Set down again exactly the lines of the listing below that fall between the line holding "enkele, vereenvoudigde interface." and the line holding "te worden bijgewerkt.", inclusive.

* Dataset extract
────────
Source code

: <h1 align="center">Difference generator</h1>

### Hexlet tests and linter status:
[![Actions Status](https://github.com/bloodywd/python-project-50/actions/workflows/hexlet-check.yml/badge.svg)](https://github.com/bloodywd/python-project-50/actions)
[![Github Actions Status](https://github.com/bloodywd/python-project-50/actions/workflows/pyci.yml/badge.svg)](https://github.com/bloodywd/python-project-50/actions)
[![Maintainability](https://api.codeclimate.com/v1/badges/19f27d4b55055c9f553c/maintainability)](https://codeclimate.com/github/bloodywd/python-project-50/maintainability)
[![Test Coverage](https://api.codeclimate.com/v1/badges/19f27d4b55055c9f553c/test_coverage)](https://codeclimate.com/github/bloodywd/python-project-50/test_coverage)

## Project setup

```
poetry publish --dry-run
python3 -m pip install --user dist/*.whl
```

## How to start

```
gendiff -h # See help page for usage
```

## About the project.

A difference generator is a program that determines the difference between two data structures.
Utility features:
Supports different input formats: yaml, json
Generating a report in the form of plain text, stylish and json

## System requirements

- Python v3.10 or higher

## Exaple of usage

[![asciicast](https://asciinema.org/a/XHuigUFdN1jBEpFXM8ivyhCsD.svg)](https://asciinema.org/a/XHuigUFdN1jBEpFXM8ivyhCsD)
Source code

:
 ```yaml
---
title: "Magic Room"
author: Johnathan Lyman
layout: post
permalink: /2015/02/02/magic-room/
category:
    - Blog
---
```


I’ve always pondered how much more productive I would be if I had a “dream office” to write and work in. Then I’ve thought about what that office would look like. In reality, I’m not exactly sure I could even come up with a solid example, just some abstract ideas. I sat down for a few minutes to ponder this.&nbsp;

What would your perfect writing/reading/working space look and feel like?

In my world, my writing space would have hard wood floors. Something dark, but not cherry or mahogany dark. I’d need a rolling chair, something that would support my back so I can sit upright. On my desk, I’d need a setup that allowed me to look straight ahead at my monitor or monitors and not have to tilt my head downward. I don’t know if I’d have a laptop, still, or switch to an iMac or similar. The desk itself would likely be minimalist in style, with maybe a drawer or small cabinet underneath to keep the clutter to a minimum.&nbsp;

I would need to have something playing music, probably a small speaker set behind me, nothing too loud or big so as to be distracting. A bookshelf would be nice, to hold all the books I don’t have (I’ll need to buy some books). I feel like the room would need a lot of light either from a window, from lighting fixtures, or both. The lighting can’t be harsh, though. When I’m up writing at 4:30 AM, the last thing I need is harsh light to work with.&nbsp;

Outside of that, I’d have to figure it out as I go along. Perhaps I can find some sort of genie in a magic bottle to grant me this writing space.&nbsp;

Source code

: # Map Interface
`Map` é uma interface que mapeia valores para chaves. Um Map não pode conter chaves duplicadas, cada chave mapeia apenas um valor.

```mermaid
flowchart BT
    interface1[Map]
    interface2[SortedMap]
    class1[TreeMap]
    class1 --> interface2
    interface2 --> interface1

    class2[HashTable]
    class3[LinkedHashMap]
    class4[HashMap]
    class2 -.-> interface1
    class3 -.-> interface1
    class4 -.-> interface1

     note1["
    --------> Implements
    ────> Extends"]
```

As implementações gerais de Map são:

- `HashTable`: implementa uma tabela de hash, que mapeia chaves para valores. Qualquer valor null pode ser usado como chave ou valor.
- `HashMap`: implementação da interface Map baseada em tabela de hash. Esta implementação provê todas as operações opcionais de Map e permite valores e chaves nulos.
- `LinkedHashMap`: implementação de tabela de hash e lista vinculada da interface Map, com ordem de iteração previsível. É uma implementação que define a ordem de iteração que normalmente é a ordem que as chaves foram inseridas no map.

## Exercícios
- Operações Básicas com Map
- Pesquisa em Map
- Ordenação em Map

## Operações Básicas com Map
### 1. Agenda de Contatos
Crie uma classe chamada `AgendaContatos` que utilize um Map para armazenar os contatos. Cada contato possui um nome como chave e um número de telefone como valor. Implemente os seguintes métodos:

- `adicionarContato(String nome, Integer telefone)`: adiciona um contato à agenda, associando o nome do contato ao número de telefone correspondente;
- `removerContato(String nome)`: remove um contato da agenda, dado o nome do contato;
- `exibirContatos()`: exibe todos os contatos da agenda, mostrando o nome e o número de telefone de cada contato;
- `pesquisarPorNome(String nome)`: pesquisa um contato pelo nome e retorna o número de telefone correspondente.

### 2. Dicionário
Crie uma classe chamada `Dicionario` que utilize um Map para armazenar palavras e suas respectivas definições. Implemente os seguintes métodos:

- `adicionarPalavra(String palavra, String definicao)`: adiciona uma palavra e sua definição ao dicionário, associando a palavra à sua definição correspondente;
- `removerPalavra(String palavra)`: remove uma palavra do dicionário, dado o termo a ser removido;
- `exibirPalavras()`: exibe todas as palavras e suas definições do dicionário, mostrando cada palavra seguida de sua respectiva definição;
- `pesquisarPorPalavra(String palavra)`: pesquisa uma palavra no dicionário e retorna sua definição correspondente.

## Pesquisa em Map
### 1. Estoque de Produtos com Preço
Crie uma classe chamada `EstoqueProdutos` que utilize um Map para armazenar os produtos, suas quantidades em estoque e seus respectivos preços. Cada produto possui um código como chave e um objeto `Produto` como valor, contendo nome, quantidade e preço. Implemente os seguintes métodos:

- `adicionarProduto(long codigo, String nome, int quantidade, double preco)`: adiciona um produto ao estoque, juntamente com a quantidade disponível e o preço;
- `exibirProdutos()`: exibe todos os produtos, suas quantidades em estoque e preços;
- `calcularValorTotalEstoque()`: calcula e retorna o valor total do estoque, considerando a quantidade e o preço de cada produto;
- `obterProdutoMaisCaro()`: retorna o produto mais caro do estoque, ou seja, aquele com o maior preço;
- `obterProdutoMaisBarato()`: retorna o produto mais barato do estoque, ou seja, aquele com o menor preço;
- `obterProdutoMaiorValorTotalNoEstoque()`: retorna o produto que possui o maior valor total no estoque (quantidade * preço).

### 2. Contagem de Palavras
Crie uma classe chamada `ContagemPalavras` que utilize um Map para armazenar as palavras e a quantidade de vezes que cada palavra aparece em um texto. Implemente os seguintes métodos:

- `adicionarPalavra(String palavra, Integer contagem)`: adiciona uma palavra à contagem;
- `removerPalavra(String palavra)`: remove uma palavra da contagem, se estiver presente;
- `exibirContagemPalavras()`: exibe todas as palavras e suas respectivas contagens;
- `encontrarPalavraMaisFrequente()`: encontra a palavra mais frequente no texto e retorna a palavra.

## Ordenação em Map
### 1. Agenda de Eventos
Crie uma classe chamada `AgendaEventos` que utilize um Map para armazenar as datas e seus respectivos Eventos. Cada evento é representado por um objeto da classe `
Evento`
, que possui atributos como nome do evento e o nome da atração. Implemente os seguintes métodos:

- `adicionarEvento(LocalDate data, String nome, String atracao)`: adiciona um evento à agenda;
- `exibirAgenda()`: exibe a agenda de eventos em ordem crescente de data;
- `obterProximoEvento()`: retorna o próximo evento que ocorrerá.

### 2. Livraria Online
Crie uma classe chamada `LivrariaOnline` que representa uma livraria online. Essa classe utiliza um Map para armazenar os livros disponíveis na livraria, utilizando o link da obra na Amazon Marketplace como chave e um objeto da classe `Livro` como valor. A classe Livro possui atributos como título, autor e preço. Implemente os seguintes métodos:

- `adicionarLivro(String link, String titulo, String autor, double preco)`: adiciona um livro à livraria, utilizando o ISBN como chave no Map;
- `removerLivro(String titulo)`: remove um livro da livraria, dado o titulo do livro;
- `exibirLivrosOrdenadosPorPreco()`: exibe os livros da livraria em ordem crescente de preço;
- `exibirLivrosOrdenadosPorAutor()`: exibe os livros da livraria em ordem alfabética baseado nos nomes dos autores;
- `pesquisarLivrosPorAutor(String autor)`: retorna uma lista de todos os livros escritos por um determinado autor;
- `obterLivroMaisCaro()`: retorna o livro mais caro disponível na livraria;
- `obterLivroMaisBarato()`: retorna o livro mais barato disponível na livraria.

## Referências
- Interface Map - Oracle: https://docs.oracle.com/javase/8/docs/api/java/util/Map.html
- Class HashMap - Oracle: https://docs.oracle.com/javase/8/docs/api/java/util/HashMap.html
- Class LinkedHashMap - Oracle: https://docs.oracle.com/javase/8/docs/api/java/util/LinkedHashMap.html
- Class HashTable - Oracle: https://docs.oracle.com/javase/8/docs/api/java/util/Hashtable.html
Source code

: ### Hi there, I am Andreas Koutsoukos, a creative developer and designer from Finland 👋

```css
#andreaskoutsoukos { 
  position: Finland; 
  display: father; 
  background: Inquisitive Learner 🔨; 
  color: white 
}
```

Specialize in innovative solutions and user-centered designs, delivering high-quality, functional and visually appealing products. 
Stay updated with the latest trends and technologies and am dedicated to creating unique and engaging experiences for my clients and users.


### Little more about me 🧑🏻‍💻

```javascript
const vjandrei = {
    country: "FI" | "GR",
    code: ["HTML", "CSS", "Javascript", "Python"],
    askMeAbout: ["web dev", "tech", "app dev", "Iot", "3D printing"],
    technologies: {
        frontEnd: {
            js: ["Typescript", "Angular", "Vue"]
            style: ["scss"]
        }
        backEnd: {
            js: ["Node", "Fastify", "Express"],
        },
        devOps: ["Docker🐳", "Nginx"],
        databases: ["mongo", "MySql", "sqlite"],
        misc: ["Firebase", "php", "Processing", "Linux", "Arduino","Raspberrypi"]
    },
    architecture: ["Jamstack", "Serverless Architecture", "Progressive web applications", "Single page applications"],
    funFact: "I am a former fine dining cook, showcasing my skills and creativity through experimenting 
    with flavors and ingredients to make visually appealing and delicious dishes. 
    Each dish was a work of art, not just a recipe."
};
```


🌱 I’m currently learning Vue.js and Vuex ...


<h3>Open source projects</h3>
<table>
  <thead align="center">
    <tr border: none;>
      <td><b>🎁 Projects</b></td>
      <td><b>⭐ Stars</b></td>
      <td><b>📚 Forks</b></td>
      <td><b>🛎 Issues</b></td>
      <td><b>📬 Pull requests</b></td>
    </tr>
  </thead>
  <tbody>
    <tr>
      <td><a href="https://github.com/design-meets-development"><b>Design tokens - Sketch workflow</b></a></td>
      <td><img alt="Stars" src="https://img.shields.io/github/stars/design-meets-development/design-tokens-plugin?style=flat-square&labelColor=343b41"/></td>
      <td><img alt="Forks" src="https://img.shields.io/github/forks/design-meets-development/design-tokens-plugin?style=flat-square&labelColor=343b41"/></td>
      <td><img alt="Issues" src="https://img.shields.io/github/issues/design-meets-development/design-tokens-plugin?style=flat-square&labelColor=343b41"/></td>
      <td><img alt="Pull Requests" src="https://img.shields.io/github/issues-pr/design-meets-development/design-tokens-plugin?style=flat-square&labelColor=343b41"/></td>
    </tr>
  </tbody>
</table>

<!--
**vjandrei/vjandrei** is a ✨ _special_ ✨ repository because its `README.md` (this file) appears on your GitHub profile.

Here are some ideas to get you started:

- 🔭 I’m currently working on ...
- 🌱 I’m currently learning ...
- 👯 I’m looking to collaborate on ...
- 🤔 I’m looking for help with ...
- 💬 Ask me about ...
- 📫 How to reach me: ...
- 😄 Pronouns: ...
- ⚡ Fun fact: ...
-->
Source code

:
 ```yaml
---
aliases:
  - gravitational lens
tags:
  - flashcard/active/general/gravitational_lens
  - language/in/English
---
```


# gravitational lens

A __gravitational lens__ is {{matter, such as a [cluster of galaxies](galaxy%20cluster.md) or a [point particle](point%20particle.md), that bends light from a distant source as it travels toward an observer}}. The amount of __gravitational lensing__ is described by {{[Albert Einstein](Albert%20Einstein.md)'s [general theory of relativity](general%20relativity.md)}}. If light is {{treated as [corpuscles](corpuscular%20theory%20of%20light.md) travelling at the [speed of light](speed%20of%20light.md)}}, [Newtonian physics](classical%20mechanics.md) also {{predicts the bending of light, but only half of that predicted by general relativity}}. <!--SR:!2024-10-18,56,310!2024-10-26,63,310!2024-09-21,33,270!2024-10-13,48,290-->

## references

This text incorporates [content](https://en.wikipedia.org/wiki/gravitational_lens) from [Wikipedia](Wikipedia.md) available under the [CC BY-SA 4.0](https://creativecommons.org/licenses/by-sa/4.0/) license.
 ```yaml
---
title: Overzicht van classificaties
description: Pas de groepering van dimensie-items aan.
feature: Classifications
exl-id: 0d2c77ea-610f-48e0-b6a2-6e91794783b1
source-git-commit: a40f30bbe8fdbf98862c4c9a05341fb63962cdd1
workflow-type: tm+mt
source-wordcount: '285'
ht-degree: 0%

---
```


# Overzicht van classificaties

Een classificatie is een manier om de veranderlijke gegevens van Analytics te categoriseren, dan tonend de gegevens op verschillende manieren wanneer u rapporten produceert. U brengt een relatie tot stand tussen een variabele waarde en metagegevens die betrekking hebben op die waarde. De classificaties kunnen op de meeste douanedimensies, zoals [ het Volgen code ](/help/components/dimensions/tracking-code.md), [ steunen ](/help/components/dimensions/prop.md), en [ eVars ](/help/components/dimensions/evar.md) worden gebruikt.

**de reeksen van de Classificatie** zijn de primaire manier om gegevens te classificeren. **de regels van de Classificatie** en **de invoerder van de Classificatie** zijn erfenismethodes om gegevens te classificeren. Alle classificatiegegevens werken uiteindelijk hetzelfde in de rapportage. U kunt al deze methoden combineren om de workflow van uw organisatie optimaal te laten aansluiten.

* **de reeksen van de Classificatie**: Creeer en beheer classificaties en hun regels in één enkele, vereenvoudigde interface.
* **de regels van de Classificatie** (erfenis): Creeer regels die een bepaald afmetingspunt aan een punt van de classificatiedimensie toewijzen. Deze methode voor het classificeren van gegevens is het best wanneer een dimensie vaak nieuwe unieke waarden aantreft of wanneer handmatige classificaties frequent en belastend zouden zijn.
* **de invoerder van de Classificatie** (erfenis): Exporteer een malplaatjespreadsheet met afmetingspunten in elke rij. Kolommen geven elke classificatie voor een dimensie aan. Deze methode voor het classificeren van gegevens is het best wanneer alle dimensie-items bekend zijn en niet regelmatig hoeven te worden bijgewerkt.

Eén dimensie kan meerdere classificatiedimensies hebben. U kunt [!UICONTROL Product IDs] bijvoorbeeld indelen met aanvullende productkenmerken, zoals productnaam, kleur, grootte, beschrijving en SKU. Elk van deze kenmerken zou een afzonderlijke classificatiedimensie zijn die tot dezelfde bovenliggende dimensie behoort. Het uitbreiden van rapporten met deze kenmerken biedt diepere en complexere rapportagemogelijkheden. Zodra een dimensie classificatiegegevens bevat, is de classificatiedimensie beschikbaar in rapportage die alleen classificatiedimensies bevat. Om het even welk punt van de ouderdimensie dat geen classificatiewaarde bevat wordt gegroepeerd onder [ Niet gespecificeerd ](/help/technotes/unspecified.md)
────────
* Solution to this task
* **de reeksen van de Classificatie**: Creeer en beheer classificaties en hun regels in één enkele, vereenvoudigde interface.
* **de regels van de Classificatie** (erfenis): Creeer regels die een bepaald afmetingspunt aan een punt van de classificatiedimensie toewijzen. Deze methode voor het classificeren van gegevens is het best wanneer een dimensie vaak nieuwe unieke waarden aantreft of wanneer handmatige classificaties frequent en belastend zouden zijn.
* **de invoerder van de Classificatie** (erfenis): Exporteer een malplaatjespreadsheet met afmetingspunten in elke rij. Kolommen geven elke classificatie voor een dimensie aan. Deze methode voor het classificeren van gegevens is het best wanneer alle dimensie-items bekend zijn en niet regelmatig hoeven te worden bijgewerkt.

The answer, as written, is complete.